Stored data
....
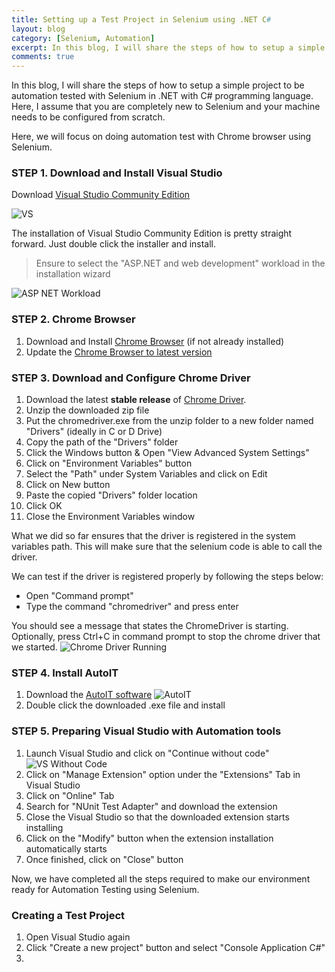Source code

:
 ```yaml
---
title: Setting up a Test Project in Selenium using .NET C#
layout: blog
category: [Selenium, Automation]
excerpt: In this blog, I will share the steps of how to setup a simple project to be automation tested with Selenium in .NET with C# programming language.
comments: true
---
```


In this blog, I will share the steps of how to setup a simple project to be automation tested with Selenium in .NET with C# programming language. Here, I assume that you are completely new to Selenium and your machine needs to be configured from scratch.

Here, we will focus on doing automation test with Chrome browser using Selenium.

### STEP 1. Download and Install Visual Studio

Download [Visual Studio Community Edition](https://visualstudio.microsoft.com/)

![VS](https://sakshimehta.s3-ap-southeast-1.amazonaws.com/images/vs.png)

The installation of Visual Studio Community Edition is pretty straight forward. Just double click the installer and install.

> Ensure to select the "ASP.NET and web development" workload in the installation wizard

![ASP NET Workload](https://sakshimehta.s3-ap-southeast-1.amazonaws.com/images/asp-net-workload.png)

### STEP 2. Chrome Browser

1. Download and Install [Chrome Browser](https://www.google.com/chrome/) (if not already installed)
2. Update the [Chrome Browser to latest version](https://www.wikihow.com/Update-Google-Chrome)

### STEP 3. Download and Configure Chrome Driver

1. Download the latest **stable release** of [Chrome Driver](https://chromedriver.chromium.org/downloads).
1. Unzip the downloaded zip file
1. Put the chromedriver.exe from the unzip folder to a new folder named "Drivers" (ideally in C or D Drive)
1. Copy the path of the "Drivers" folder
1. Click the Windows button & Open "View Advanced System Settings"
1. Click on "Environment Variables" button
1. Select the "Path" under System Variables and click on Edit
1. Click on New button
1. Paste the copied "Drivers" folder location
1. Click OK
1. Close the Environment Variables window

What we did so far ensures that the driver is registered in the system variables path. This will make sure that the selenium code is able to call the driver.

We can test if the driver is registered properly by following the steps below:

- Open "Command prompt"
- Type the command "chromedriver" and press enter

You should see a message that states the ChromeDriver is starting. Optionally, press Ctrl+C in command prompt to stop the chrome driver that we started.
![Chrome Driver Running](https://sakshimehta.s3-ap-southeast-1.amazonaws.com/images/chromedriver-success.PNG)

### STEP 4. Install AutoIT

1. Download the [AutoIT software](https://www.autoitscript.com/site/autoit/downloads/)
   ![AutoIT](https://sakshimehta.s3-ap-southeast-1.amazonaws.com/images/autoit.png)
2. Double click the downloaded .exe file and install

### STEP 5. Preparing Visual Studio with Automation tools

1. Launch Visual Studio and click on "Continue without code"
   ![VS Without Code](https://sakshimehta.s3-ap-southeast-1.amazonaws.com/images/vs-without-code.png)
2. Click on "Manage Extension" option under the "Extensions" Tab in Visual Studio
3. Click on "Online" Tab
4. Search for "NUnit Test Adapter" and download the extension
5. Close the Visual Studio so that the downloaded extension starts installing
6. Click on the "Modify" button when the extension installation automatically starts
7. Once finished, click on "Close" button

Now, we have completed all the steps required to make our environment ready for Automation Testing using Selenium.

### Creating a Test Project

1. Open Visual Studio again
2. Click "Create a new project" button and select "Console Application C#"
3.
....
Your instructions
Set down the entries above exactly; no pictures belong in the copy.

Final answer
Source code

:
 ```yaml
---
title: Setting up a Test Project in Selenium using .NET C#
layout: blog
category: [Selenium, Automation]
excerpt: In this blog, I will share the steps of how to setup a simple project to be automation tested with Selenium in .NET with C# programming language.
comments: true
---
```


In this blog, I will share the steps of how to setup a simple project to be automation tested with Selenium in .NET with C# programming language. Here, I assume that you are completely new to Selenium and your machine needs to be configured from scratch.

Here, we will focus on doing automation test with Chrome browser using Selenium.

### STEP 1. Download and Install Visual Studio

Download [Visual Studio Community Edition](https://visualstudio.microsoft.com/)

![VS](https://sakshimehta.s3-ap-southeast-1.amazonaws.com/images/vs.png)

The installation of Visual Studio Community Edition is pretty straight forward. Just double click the installer and install.

> Ensure to select the "ASP.NET and web development" workload in the installation wizard

![ASP NET Workload](https://sakshimehta.s3-ap-southeast-1.amazonaws.com/images/asp-net-workload.png)

### STEP 2. Chrome Browser

1. Download and Install [Chrome Browser](https://www.google.com/chrome/) (if not already installed)
2. Update the [Chrome Browser to latest version](https://www.wikihow.com/Update-Google-Chrome)

### STEP 3. Download and Configure Chrome Driver

1. Download the latest **stable release** of [Chrome Driver](https://chromedriver.chromium.org/downloads).
1. Unzip the downloaded zip file
1. Put the chromedriver.exe from the unzip folder to a new folder named "Drivers" (ideally in C or D Drive)
1. Copy the path of the "Drivers" folder
1. Click the Windows button & Open "View Advanced System Settings"
1. Click on "Environment Variables" button
1. Select the "Path" under System Variables and click on Edit
1. Click on New button
1. Paste the copied "Drivers" folder location
1. Click OK
1. Close the Environment Variables window

What we did so far ensures that the driver is registered in the system variables path. This will make sure that the selenium code is able to call the driver.

We can test if the driver is registered properly by following the steps below:

- Open "Command prompt"
- Type the command "chromedriver" and press enter

You should see a message that states the ChromeDriver is starting. Optionally, press Ctrl+C in command prompt to stop the chrome driver that we started.
![Chrome Driver Running](https://sakshimehta.s3-ap-southeast-1.amazonaws.com/images/chromedriver-success.PNG)

### STEP 4. Install AutoIT

1. Download the [AutoIT software](https://www.autoitscript.com/site/autoit/downloads/)
   ![AutoIT](https://sakshimehta.s3-ap-southeast-1.amazonaws.com/images/autoit.png)
2. Double click the downloaded .exe file and install

### STEP 5. Preparing Visual Studio with Automation tools

1. Launch Visual Studio and click on "Continue without code"
   ![VS Without Code](https://sakshimehta.s3-ap-southeast-1.amazonaws.com/images/vs-without-code.png)
2. Click on "Manage Extension" option under the "Extensions" Tab in Visual Studio
3. Click on "Online" Tab
4. Search for "NUnit Test Adapter" and download the extension
5. Close the Visual Studio so that the downloaded extension starts installing
6. Click on the "Modify" button when the extension installation automatically starts
7. Once finished, click on "Close" button

Now, we have completed all the steps required to make our environment ready for Automation Testing using Selenium.

### Creating a Test Project

1. Open Visual Studio again
2. Click "Create a new project" button and select "Console Application C#"
3.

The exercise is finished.